# Ngô Quốc Anh

## May 1, 2008

### An integral inequality involving differentiable functions with continous derivatives

Filed under: Giải Tích 2 — Ngô Quốc Anh @ 16:31

In this entry, we address the following question

Let $f : [0,1] \to \mathbb R$ be a derivable function, with a continuous derivative $f'$ on $[0,1]$. Prove that if $f\left(\frac{1}{2}\right)=0$, then $\displaystyle\int^1_0 \left( f'(x) \right)^2 dx \geq 12 \left( \int^1_0 f(x) dx \right)^2$.

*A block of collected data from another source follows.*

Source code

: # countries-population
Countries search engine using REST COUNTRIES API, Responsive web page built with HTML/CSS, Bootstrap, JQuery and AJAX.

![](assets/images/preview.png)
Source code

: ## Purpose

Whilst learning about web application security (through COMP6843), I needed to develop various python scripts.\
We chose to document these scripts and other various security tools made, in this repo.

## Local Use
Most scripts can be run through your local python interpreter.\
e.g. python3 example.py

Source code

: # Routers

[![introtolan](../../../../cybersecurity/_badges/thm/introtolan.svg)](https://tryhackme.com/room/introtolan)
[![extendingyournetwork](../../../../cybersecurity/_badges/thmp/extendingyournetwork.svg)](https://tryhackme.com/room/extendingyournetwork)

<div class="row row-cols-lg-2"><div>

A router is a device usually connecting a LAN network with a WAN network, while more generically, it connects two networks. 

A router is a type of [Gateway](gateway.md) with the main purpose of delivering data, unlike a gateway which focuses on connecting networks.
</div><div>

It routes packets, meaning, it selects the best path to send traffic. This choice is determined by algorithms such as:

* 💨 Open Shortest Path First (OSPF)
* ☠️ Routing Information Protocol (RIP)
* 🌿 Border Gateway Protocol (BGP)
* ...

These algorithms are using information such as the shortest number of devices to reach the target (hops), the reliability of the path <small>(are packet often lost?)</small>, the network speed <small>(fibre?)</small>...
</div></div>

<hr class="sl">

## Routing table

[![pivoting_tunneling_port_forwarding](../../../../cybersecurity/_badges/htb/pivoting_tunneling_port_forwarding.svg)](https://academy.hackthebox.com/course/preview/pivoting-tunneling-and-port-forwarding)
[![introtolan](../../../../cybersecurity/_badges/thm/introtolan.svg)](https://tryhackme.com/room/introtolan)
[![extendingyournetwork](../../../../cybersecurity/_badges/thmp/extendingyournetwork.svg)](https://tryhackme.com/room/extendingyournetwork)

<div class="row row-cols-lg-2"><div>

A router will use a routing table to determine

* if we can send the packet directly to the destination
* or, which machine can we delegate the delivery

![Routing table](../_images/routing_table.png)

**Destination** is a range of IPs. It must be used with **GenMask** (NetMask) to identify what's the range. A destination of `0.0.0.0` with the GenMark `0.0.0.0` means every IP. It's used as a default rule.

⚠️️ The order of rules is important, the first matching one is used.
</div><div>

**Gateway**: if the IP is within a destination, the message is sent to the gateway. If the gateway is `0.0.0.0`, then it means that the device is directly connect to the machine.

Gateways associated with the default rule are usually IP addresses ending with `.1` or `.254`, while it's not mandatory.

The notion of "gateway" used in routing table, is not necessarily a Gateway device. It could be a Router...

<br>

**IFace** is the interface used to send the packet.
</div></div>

Solution. The best possible constant comes from the $2$-norm of $\frac{1}{2}-x$. Since $\displaystyle \int_0^1 \left(\frac{1}{2}-x\right)^2 = \frac{1}{12},$

this constant is indeed $12$. We get equality if and only if $f'(x)$ is a real multiple of $\frac{1}{2}-x$.

First, write $\displaystyle f(t)=\int_\frac{1}{2}^t f'(x)dx.$

Define $g(x)=f'(x)$. The LHS is $\displaystyle \int_0^1 (g(x))^2dx,$

and the RHS becomes $\displaystyle\left(\int_0^1 \int_{\frac12}^t g(x)dxdt\right)^2= \left(\int_0^1 \int_x^{\frac12}g(x)dtdx\right)^2 =\left(\int_0^1 \left(\frac12-x\right)g(x)dx\right)^2.$

In the language of inner products, we want to show that $\displaystyle \|g\|^2 \geqslant 12 (g \cdot h)^2,$

where $\displaystyle h(x)=\frac{1}{2}-x$.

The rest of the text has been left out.